The Day Lincoln Was Born

It is February 11th 1809, and as a young woman in Kentucky goes into labor, in New York City, Robert Fulton is granted a patent for his invention of the steamboat. The next day the first lusty bellowings of a son born to the former Nancy Hanks can be heard serenading the wilderness outside the one—room cabin that is his nursery. The baby is Abraham Lincoln.

Often we view the past as if it were an inevitable sequence of events, with everything in its proper order, with the famous and infamous dutifully filling their proper roles. It is a seamless, logical, and familiar story. To disabuse ourselves of this habit is difficult, but it is essential in understanding not only history but also our own place in the ever—changing world.

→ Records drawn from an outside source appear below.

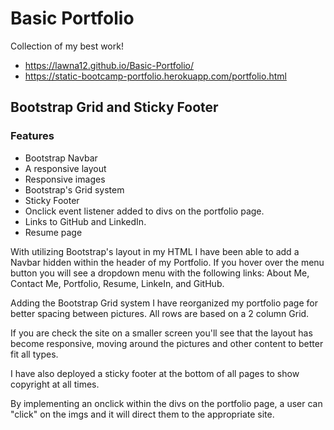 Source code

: # Basic Portfolio

Collection of my best work!

- https://lawna12.github.io/Basic-Portfolio/
- https://static-bootcamp-portfolio.herokuapp.com/portfolio.html

## Bootstrap Grid and Sticky Footer

### Features
- Bootstrap Navbar
- A responsive layout
- Responsive images
- Bootstrap's Grid system
- Sticky Footer
- Onclick event listener added to divs on the portfolio page.   
- Links to GitHub and LinkedIn.
- Resume page



With utilizing Bootstrap's layout in my HTML I have been able to add a Navbar hidden within the header of my Portfolio. If you hover over the menu button you will see a dropdown menu with the following links: About Me, Contact Me, Portfolio, Resume, LinkeIn, and GitHub. 

Adding the Bootstrap Grid system I have reorganized my portfolio page for better spacing between pictures. All rows are based on a 2 column Grid.

If you are check the site on a smaller screen you'll see that the layout has become responsive, moving around the pictures and other content to better fit all types.

I have also deployed a sticky footer at the bottom of all pages to show copyright at all times.

By implementing an onclick within the divs on the portfolio page, a user can "click" on the imgs and it will direct them to the appropriate site.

The sixteenth President was born into a world as filled with dramatic happenings and subject to the same chaotic whirlwind of change which we, forgetfully or ignorantly, think of as unique to our own age. To gain understanding, it is a useful exercise to immerse yourself in the world of the historical moment. To try to envision the world as it appeared contemporaneously, to try to see what was seen at the time, what was heard, and felt, as it appeared unfolding, rather than with perfect 20/20 hindsight.

Abraham Lincoln enters the world in a remote settlement at the edge of the civilized world, a very different world.